§ **Your goal**
The answer is all of the data, repeated exactly.

.....

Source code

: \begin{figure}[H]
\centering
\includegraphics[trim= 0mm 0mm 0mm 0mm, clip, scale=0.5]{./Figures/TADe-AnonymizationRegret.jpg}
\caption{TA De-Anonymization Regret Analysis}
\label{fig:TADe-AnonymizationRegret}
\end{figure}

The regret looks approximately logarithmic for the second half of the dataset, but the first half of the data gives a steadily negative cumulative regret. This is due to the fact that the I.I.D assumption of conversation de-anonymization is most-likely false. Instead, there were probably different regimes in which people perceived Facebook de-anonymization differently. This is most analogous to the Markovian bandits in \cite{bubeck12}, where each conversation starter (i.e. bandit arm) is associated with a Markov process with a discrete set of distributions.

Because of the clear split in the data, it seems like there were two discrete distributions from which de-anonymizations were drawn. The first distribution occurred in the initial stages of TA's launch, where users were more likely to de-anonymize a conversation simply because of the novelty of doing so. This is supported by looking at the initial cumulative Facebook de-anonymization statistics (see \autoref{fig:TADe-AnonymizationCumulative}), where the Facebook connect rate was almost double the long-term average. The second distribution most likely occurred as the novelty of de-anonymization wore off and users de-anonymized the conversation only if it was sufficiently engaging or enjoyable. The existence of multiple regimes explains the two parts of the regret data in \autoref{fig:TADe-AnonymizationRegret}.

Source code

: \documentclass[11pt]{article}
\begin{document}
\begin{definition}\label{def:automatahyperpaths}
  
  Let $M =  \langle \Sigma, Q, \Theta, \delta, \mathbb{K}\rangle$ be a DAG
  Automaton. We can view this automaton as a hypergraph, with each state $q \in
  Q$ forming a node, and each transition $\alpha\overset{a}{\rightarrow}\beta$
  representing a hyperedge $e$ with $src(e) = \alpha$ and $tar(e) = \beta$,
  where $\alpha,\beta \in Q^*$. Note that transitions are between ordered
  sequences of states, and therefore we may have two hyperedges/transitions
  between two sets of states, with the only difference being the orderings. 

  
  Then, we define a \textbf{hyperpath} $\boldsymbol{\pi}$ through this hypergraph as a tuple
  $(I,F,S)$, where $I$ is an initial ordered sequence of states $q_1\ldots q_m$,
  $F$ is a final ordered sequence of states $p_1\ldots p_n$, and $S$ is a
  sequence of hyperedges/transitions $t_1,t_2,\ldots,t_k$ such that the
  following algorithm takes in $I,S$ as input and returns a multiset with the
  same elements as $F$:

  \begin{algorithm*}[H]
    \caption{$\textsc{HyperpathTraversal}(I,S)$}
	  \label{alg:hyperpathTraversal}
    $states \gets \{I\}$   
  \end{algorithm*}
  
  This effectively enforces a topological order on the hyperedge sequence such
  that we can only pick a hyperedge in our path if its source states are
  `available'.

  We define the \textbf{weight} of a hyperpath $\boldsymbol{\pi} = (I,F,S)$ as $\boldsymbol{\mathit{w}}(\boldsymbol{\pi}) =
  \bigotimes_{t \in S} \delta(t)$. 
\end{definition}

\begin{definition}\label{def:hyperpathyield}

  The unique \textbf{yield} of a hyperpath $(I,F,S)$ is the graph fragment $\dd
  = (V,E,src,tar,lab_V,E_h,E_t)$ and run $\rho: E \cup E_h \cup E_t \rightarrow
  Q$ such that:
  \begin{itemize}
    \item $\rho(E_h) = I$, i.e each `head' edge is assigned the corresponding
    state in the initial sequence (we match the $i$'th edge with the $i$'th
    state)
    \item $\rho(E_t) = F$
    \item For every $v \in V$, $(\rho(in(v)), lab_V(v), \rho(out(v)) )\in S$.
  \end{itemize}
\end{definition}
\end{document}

.....

§ **Solution for this task**
Source code

: \begin{figure}[H]
\centering
\includegraphics[trim= 0mm 0mm 0mm 0mm, clip, scale=0.5]{./Figures/TADe-AnonymizationRegret.jpg}
\caption{TA De-Anonymization Regret Analysis}
\label{fig:TADe-AnonymizationRegret}
\end{figure}

The regret looks approximately logarithmic for the second half of the dataset, but the first half of the data gives a steadily negative cumulative regret. This is due to the fact that the I.I.D assumption of conversation de-anonymization is most-likely false. Instead, there were probably different regimes in which people perceived Facebook de-anonymization differently. This is most analogous to the Markovian bandits in \cite{bubeck12}, where each conversation starter (i.e. bandit arm) is associated with a Markov process with a discrete set of distributions.

Because of the clear split in the data, it seems like there were two discrete distributions from which de-anonymizations were drawn. The first distribution occurred in the initial stages of TA's launch, where users were more likely to de-anonymize a conversation simply because of the novelty of doing so. This is supported by looking at the initial cumulative Facebook de-anonymization statistics (see \autoref{fig:TADe-AnonymizationCumulative}), where the Facebook connect rate was almost double the long-term average. The second distribution most likely occurred as the novelty of de-anonymization wore off and users de-anonymized the conversation only if it was sufficiently engaging or enjoyable. The existence of multiple regimes explains the two parts of the regret data in \autoref{fig:TADe-AnonymizationRegret}.

Source code

: \documentclass[11pt]{article}
\begin{document}
\begin{definition}\label{def:automatahyperpaths}
  
  Let $M =  \langle \Sigma, Q, \Theta, \delta, \mathbb{K}\rangle$ be a DAG
  Automaton. We can view this automaton as a hypergraph, with each state $q \in
  Q$ forming a node, and each transition $\alpha\overset{a}{\rightarrow}\beta$
  representing a hyperedge $e$ with $src(e) = \alpha$ and $tar(e) = \beta$,
  where $\alpha,\beta \in Q^*$. Note that transitions are between ordered
  sequences of states, and therefore we may have two hyperedges/transitions
  between two sets of states, with the only difference being the orderings. 

  
  Then, we define a \textbf{hyperpath} $\boldsymbol{\pi}$ through this hypergraph as a tuple
  $(I,F,S)$, where $I$ is an initial ordered sequence of states $q_1\ldots q_m$,
  $F$ is a final ordered sequence of states $p_1\ldots p_n$, and $S$ is a
  sequence of hyperedges/transitions $t_1,t_2,\ldots,t_k$ such that the
  following algorithm takes in $I,S$ as input and returns a multiset with the
  same elements as $F$:

  \begin{algorithm*}[H]
    \caption{$\textsc{HyperpathTraversal}(I,S)$}
	  \label{alg:hyperpathTraversal}
    $states \gets \{I\}$   
  \end{algorithm*}
  
  This effectively enforces a topological order on the hyperedge sequence such
  that we can only pick a hyperedge in our path if its source states are
  `available'.

  We define the \textbf{weight} of a hyperpath $\boldsymbol{\pi} = (I,F,S)$ as $\boldsymbol{\mathit{w}}(\boldsymbol{\pi}) =
  \bigotimes_{t \in S} \delta(t)$. 
\end{definition}

\begin{definition}\label{def:hyperpathyield}

  The unique \textbf{yield} of a hyperpath $(I,F,S)$ is the graph fragment $\dd
  = (V,E,src,tar,lab_V,E_h,E_t)$ and run $\rho: E \cup E_h \cup E_t \rightarrow
  Q$ such that:
  \begin{itemize}
    \item $\rho(E_h) = I$, i.e each `head' edge is assigned the corresponding
    state in the initial sequence (we match the $i$'th edge with the $i$'th
    state)
    \item $\rho(E_t) = F$
    \item For every $v \in V$, $(\rho(in(v)), lab_V(v), \rho(out(v)) )\in S$.
  \end{itemize}
\end{definition}
\end{document}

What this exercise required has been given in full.